Parents who decide to pursue external incubation of extremely premature infants rather than letting go and starting over—or hospital ethicists who sometimes override the wishes of parents—are committing deeply to an act of love and hope. They also are committing not only that family but the whole community to pivot from other endeavors, to invest instead in a prospective life with the odds stacked against much that we think of as human flourishing. The joys can be enormous, but cost in suffering can be enormous, too, as can the cost of resources diverted. The financial price tag for neonatal care—running to a million dollars or more per case—is merely a crude indicator of the enormous diversion of energy and resources required for such an undertaking, but it begs us to consider the broader opportunity costs—the services and even alternate lives forgone. Only the most hardened narcissist thinks that it doesn’t matter—that the ways in which our decisions ripple through the lives of others are inconsequential. Only the most naive socialist thinks we can have it all.

There is no right answer to these questions, nor is there likely to be a broad consensus any time soon. What we can do is in motion, which means what we should do is in motion as well. As in all areas of scientific and technological discovery, advances in medical practice present us with an evolving flow of hard decisions that pit our own deepest values against each other, forcing us to prioritize one over another in situations where the outcomes are obscure even if the risks are clear—and where the cost-benefit equation itself is constantly changing.

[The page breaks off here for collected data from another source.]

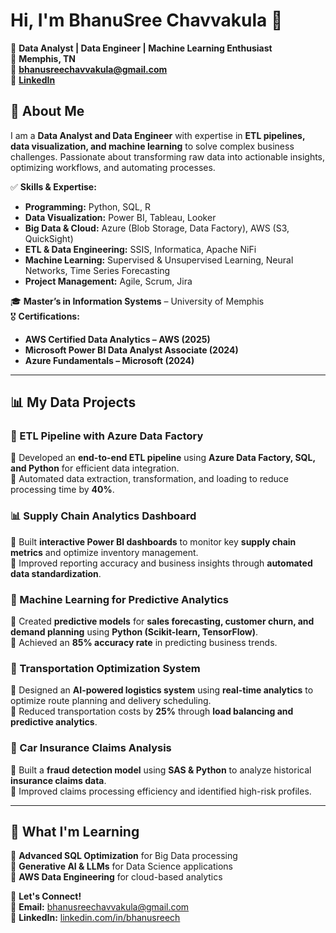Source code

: # Hi, I'm BhanuSree Chavvakula 👋  

🚀 **Data Analyst | Data Engineer | Machine Learning Enthusiast**  
📍 **Memphis, TN**  
📧 **bhanusreechavvakula@gmail.com**  
🔗 **[LinkedIn](https://linkedin.com/in/bhanusreech)**  

## 🔹 About Me  
I am a **Data Analyst and Data Engineer** with expertise in **ETL pipelines, data visualization, and machine learning** to solve complex business challenges. Passionate about transforming raw data into actionable insights, optimizing workflows, and automating processes.  

✅ **Skills & Expertise:**  
- **Programming:** Python, SQL, R  
- **Data Visualization:** Power BI, Tableau, Looker  
- **Big Data & Cloud:** Azure (Blob Storage, Data Factory), AWS (S3, QuickSight)  
- **ETL & Data Engineering:** SSIS, Informatica, Apache NiFi  
- **Machine Learning:** Supervised & Unsupervised Learning, Neural Networks, Time Series Forecasting  
- **Project Management:** Agile, Scrum, Jira  

🎓 **Master’s in Information Systems** – University of Memphis  
🎖 **Certifications:**  
- **AWS Certified Data Analytics – AWS (2025)**  
- **Microsoft Power BI Data Analyst Associate (2024)**  
- **Azure Fundamentals – Microsoft (2024)**  

---

## 📊 My Data Projects  

### 🚀 ETL Pipeline with Azure Data Factory  
🔹 Developed an **end-to-end ETL pipeline** using **Azure Data Factory, SQL, and Python** for efficient data integration.  
🔹 Automated data extraction, transformation, and loading to reduce processing time by **40%**.  

### 📊 Supply Chain Analytics Dashboard  
🔹 Built **interactive Power BI dashboards** to monitor key **supply chain metrics** and optimize inventory management.  
🔹 Improved reporting accuracy and business insights through **automated data standardization**.  

### 🤖 Machine Learning for Predictive Analytics  
🔹 Created **predictive models** for **sales forecasting, customer churn, and demand planning** using **Python (Scikit-learn, TensorFlow)**.  
🔹 Achieved an **85% accuracy rate** in predicting business trends.  

### 🚛 Transportation Optimization System  
🔹 Designed an **AI-powered logistics system** using **real-time analytics** to optimize route planning and delivery scheduling.  
🔹 Reduced transportation costs by **25%** through **load balancing and predictive analytics**.  

### 🚗 Car Insurance Claims Analysis  
🔹 Built a **fraud detection model** using **SAS & Python** to analyze historical **insurance claims data**.  
🔹 Improved claims processing efficiency and identified high-risk profiles.  

---

## 🌱 What I'm Learning  
🔸 **Advanced SQL Optimization** for Big Data processing  
🔸 **Generative AI & LLMs** for Data Science applications  
🔸 **AWS Data Engineering** for cloud-based analytics  

💬 **Let's Connect!**  
📩 **Email:** bhanusreechavvakula@gmail.com  
📢 **LinkedIn:** [linkedin.com/in/bhanusreech](https://linkedin.com/in/bhanusreech)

The best we can hope for is a vigorous conversation, one that is guided by scientific information and our deepest values—one that isn’t short-circuited by wishful thinking or our strong desire to avoid difficult topics, or our even stronger tendency to fall back on outdated agreements reached by our ancestors who faced similar struggles under very different social and technological conditions.  Above all, we must remember that all of us are guided by a deep yearning to live the lives of our choosing within thriving communities and to give our children the very best of our love.